Over eighty-five percent of Australians live in urban areas and nearly seventy percent live in the capital cities, making Australia one of the world’s most urbanised countries.

According to new data from the Department of Home Affairs released last week, 1 in 10 skilled migrants who move to regional Australia move to a city within 18 months

Back in May, the Australian Govt announced that it was working on changes to regional sponsorship visas in a bid to force skilled migrants to stay in those areas.

The department’s Continuous Survey of Australian Migrants revealed of the 6% of skilled migrants who settled in a regional area, 10% moved to a major city between 6 and 18 months later.

Australia brought in 4,766 skilled workers to regional areas in 2016-17 but almost half of them settled in Perth. The government removed Perth as a “regional” destination in November.

Darwin, Adelaide, Canberra and Hobart remain eligible for the regional visa.

Prime minister Malcolm Turnbull said the government was “working on” options to improve retention of talented migrants in the regions.

Australia has a number of visa programs designed to bring migrants to the bush, including the Skilled Regional (887) and the Regional Sponsored Migration Scheme (187).

The government is trying to find ways to prevent the drain to the cities without impinging on the right to freedom of movement.

In May, Nationals MP David Gillespie told SBS News many regional employers were left with a “sour taste” when migrants skipped town to pursue opportunities in the cities.

Dr Gillespie would not comment on the government’s legal options but raised the example of overseas doctors, who often came on visas that linked their Medicare billing to a regional centre for up to 10 years.

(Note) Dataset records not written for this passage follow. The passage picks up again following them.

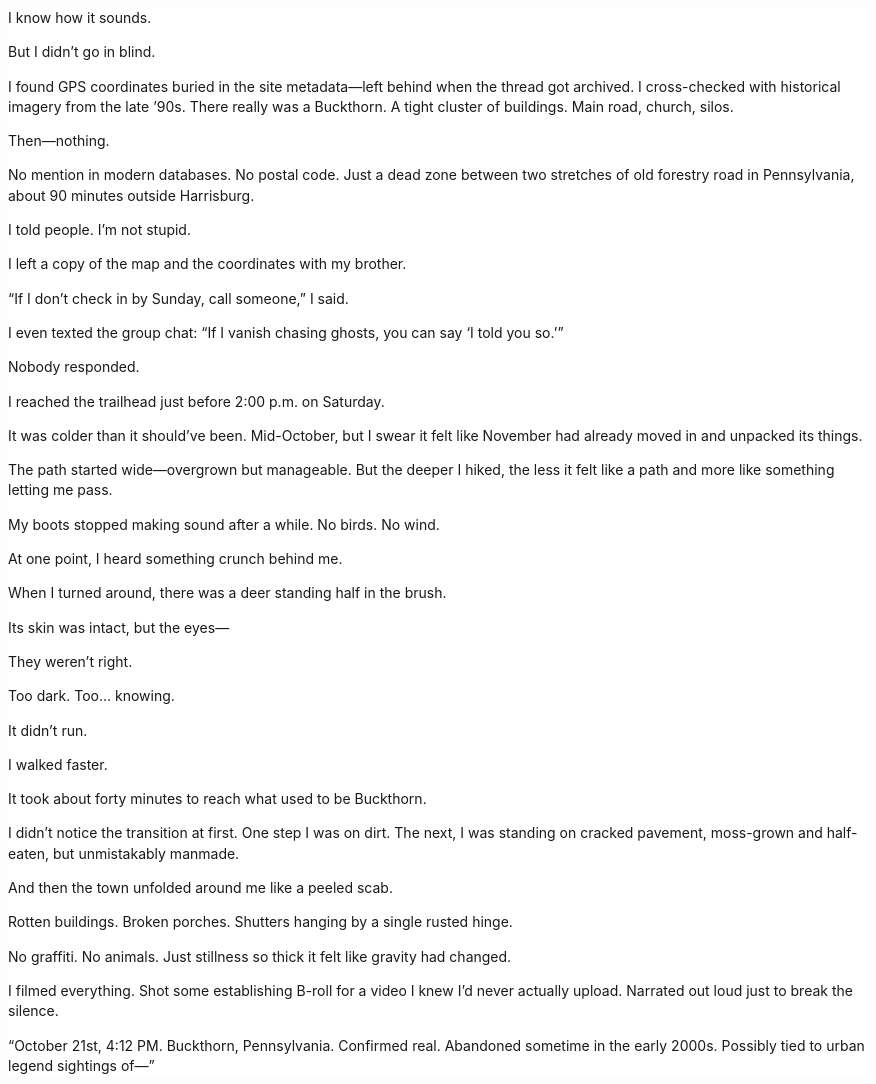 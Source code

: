 I know how it sounds.

But I didn’t go in blind.

I found GPS coordinates buried in the site metadata—left behind when the thread got archived. I cross-checked with historical imagery from the late ’90s. There really was a Buckthorn. A tight cluster of buildings. Main road, church, silos.

Then—nothing.

No mention in modern databases. No postal code. Just a dead zone between two stretches of old forestry road in Pennsylvania, about 90 minutes outside Harrisburg.

I told people. I’m not stupid.

I left a copy of the map and the coordinates with my brother.

“If I don’t check in by Sunday, call someone,” I said.

I even texted the group chat: “If I vanish chasing ghosts, you can say ‘I told you so.’”

Nobody responded.

I reached the trailhead just before 2:00 p.m. on Saturday.

It was colder than it should’ve been. Mid-October, but I swear it felt like November had already moved in and unpacked its things.

The path started wide—overgrown but manageable. But the deeper I hiked, the less it felt like a path and more like something letting me pass.

My boots stopped making sound after a while. No birds. No wind.

At one point, I heard something crunch behind me.

When I turned around, there was a deer standing half in the brush.

Its skin was intact, but the eyes—

They weren’t right.

Too dark. Too… knowing.

It didn’t run.

I walked faster.

It took about forty minutes to reach what used to be Buckthorn.

I didn’t notice the transition at first. One step I was on dirt. The next, I was standing on cracked pavement, moss-grown and half-eaten, but unmistakably manmade.

And then the town unfolded around me like a peeled scab.

Rotten buildings. Broken porches. Shutters hanging by a single rusted hinge.

No graffiti. No animals. Just stillness so thick it felt like gravity had changed.

I filmed everything. Shot some establishing B-roll for a video I knew I’d never actually upload. Narrated out loud just to break the silence.

“October 21st, 4:12 PM. Buckthorn, Pennsylvania. Confirmed real. Abandoned sometime in the early 2000s. Possibly tied to urban legend sightings of—”
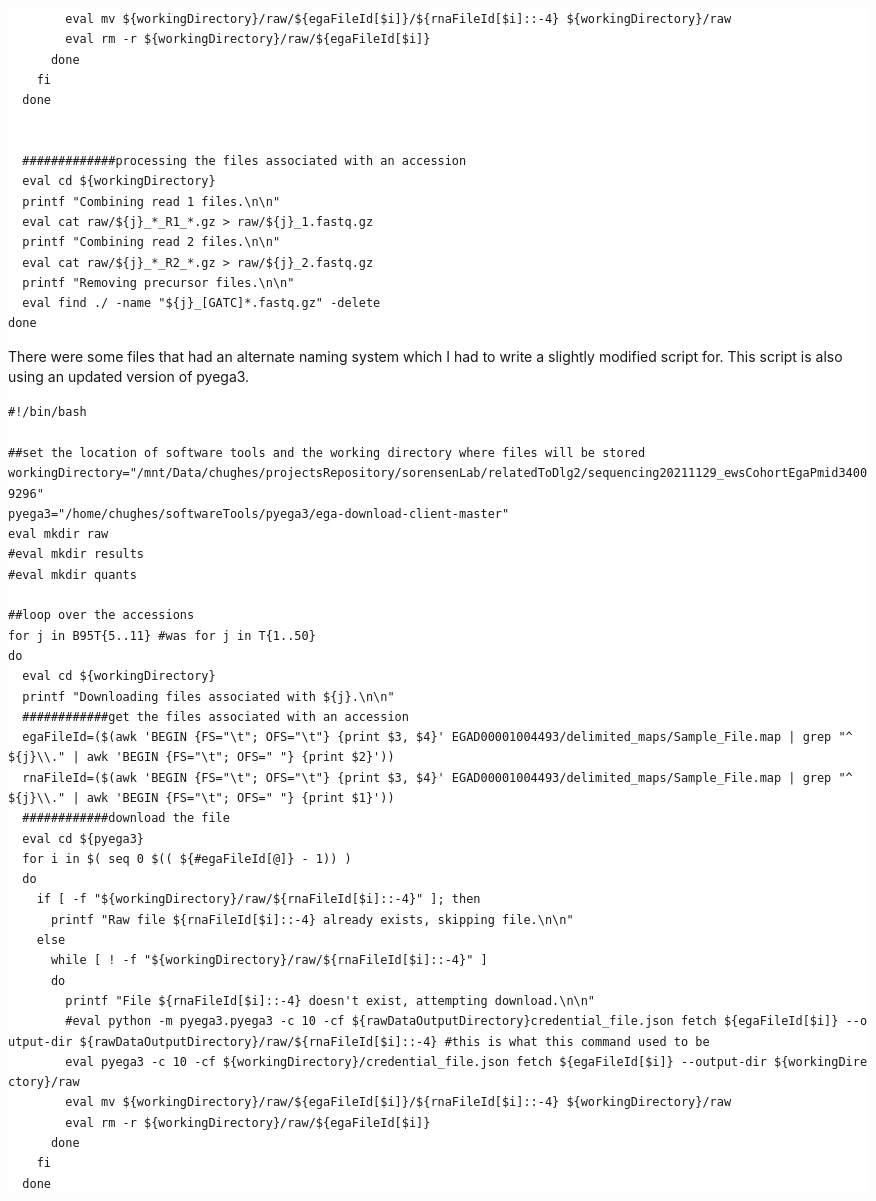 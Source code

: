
 ```shell
        eval mv ${workingDirectory}/raw/${egaFileId[$i]}/${rnaFileId[$i]::-4} ${workingDirectory}/raw
        eval rm -r ${workingDirectory}/raw/${egaFileId[$i]}
      done
    fi
  done


  #############processing the files associated with an accession
  eval cd ${workingDirectory}
  printf "Combining read 1 files.\n\n"
  eval cat raw/${j}_*_R1_*.gz > raw/${j}_1.fastq.gz
  printf "Combining read 2 files.\n\n"
  eval cat raw/${j}_*_R2_*.gz > raw/${j}_2.fastq.gz
  printf "Removing precursor files.\n\n"
  eval find ./ -name "${j}_[GATC]*.fastq.gz" -delete
done
```

There were some files that had an alternate naming system which I had to write a slightly modified script for. This script is also using an updated version of pyega3.

```shell
#!/bin/bash

##set the location of software tools and the working directory where files will be stored
workingDirectory="/mnt/Data/chughes/projectsRepository/sorensenLab/relatedToDlg2/sequencing20211129_ewsCohortEgaPmid34009296"
pyega3="/home/chughes/softwareTools/pyega3/ega-download-client-master"
eval mkdir raw
#eval mkdir results
#eval mkdir quants

##loop over the accessions
for j in B95T{5..11} #was for j in T{1..50}
do
  eval cd ${workingDirectory}
  printf "Downloading files associated with ${j}.\n\n"
  ############get the files associated with an accession
  egaFileId=($(awk 'BEGIN {FS="\t"; OFS="\t"} {print $3, $4}' EGAD00001004493/delimited_maps/Sample_File.map | grep "^${j}\\." | awk 'BEGIN {FS="\t"; OFS=" "} {print $2}'))
  rnaFileId=($(awk 'BEGIN {FS="\t"; OFS="\t"} {print $3, $4}' EGAD00001004493/delimited_maps/Sample_File.map | grep "^${j}\\." | awk 'BEGIN {FS="\t"; OFS=" "} {print $1}'))
  ############download the file
  eval cd ${pyega3}
  for i in $( seq 0 $(( ${#egaFileId[@]} - 1)) )
  do
    if [ -f "${workingDirectory}/raw/${rnaFileId[$i]::-4}" ]; then
      printf "Raw file ${rnaFileId[$i]::-4} already exists, skipping file.\n\n"
    else
      while [ ! -f "${workingDirectory}/raw/${rnaFileId[$i]::-4}" ]
      do
        printf "File ${rnaFileId[$i]::-4} doesn't exist, attempting download.\n\n"
        #eval python -m pyega3.pyega3 -c 10 -cf ${rawDataOutputDirectory}credential_file.json fetch ${egaFileId[$i]} --output-dir ${rawDataOutputDirectory}/raw/${rnaFileId[$i]::-4} #this is what this command used to be
        eval pyega3 -c 10 -cf ${workingDirectory}/credential_file.json fetch ${egaFileId[$i]} --output-dir ${workingDirectory}/raw
        eval mv ${workingDirectory}/raw/${egaFileId[$i]}/${rnaFileId[$i]::-4} ${workingDirectory}/raw
        eval rm -r ${workingDirectory}/raw/${egaFileId[$i]}
      done
    fi
  done
```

Last week, the government released its final migration statistics for the last financial year.

Permanent skilled and family migration fell by 20,000 places to its lowest level in a decade, prompting an angry response from employer groups.

James Pearson, head of the Australian Chamber of Commerce and Industry, said the regions would suffer from the reduction.
“This is a real crisis,” Mr Pearson told SBS News.

“Politicians have failed to plan properly for the population growth in Sydney and Melbourne, and regional Australia is now paying the price because of this cutback in our skilled migration by stealth.”